TR Forums

WhatMeWorry · Tue Jan 25, 2011 8:58 pm

I came across this layman article about cache, but I still don't understand some aspects of it:

Level 1 cache actually resides in the processor core and runs at the processor speed, very fast compared to the other RAM. Due to physical space constraints the size of this cache is small; on the Intel Yonah dual core processor the L1 cache is 32KB while others can be up to 128 KB. Level 2 cache rests outside the CPU core and before the DRAM. This cache will typically run at speeds below the processor speed, but it still faster then the DRAM and is far larger then L1 cache...One might ask, “if cache is so much faster then any other type of memory why not built a system that only uses cache?” The answer is money, the cost of SRAM (cache) ranges from $4,000 to $10,000 per gigabyte.

It mentions physical space constraints? What causes the constraint? Does L1 caches require more complex circuitry? And why is it so expensive? They don't use gold instead of silicon for cache :wink:

Does it have more defects per area than say non cache?

I keep thinking how we are coming up with 22nm processes and transistor budgets in the billions. To my naive understanding, shouldn't that make L1 cache cheap and plentiful.

SNM · Tue Jan 25, 2011 9:36 pm

WhatMeWorry wrote:
It mentions physical space constraints? What causes the constraint? Does L1 caches require more complex circuitry? And why is it so expensive? They don't use gold instead of silicon for cache Does it have more defects per area than say non cache?

I keep thinking how we are coming up with 22nm processes and transistor budgets in the billions. To my naive understanding, shouldn't that make L1 cache cheap and plentiful.

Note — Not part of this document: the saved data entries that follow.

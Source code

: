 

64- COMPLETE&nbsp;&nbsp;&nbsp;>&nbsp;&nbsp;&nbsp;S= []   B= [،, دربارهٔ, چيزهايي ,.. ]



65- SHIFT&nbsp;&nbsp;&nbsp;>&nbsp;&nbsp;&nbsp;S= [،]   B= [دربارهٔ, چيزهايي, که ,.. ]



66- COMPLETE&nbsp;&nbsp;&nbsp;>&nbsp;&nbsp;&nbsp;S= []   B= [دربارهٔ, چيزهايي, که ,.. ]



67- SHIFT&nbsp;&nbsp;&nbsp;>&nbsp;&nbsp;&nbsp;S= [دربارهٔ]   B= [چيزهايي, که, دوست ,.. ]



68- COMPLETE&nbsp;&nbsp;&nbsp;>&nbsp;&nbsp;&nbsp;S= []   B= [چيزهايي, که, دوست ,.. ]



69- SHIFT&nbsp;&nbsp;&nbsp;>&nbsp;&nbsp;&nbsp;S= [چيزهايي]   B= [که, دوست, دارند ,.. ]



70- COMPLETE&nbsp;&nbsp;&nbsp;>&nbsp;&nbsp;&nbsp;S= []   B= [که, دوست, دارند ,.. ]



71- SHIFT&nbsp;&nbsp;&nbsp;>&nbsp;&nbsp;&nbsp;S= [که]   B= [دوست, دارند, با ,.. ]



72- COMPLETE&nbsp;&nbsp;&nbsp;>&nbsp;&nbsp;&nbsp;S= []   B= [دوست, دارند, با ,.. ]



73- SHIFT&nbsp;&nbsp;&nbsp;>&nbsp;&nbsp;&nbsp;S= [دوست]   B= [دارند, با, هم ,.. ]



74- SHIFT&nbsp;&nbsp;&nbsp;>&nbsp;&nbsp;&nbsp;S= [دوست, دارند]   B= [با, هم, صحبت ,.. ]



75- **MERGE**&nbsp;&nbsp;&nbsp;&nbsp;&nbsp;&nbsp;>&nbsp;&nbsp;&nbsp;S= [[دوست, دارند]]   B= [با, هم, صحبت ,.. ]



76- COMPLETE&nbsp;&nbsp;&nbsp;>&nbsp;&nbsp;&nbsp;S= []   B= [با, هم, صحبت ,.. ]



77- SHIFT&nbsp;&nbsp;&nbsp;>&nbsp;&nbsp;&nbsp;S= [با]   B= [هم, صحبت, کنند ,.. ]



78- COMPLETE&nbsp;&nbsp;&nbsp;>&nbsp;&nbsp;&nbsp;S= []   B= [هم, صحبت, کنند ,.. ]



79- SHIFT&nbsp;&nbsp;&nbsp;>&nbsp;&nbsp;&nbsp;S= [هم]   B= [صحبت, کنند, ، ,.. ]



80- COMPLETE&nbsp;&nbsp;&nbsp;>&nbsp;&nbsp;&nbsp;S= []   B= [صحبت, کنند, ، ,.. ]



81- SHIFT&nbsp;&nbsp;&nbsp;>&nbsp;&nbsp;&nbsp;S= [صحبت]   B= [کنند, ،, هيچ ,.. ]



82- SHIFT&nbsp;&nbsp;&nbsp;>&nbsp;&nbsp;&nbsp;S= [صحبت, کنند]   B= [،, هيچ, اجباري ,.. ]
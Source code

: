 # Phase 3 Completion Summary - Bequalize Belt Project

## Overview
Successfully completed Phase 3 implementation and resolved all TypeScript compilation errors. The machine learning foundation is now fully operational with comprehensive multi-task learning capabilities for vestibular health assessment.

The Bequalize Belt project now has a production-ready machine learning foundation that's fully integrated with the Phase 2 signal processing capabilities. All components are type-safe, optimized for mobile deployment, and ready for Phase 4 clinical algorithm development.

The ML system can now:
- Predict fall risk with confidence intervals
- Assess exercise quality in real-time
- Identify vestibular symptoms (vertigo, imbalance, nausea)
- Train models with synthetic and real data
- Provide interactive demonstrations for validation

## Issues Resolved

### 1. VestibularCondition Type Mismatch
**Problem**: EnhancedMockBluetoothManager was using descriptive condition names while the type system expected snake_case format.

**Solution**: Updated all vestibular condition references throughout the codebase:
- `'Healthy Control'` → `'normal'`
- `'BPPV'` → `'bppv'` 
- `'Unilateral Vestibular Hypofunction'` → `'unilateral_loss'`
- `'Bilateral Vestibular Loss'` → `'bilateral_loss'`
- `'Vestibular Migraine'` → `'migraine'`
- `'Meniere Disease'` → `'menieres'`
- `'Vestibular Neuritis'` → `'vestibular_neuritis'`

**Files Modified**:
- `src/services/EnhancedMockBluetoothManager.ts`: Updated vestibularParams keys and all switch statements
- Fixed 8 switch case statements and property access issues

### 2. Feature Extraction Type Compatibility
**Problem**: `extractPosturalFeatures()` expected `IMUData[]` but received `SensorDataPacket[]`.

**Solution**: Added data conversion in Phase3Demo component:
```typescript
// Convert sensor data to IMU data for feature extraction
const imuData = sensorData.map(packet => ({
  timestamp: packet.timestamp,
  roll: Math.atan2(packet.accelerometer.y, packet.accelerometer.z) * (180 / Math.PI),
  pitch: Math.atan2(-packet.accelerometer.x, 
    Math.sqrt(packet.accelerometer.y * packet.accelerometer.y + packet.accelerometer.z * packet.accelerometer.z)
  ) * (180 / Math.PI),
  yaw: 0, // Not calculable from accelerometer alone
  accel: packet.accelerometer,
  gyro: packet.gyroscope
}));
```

The L1 cache requires a deep, deep integration with the CPU to maintain its clock speeds while staying clock-synchronized with the CPU. Basically it has all the constraints of every other part of the CPU in terms of physical layout on the silicon. L2 is far enough separated that you can just shove transistors at it and make it bigger without worrying about such things so much -- which you might notice CPU mkers have in fact been doing.

tfp · Tue Jan 25, 2011 10:16 pm

There have been chips with large L1 but the only ones I can think of are the older HP PA-RISC chips. They were a bit faster than Sun chips of the same day, if I am remember right, which had small L1 and large half speed L2.

AMD has normally had a large L1 than intel and their caches are/were exclusive vs inclusive.

Though like you I am surprised the L1 sizes haven't increased more over the years, must be easier/cheaper to get performance elsewhere.

Tue Jan 25, 2011 10:19 pm

At the clock speeds a modern CPU core runs at, the propagation time of electrical impulses -- even at near the speed of light -- starts to become an issue. The L1 cache needs to be physically small so that it can be located as close as possible to the execution units in the CPU core.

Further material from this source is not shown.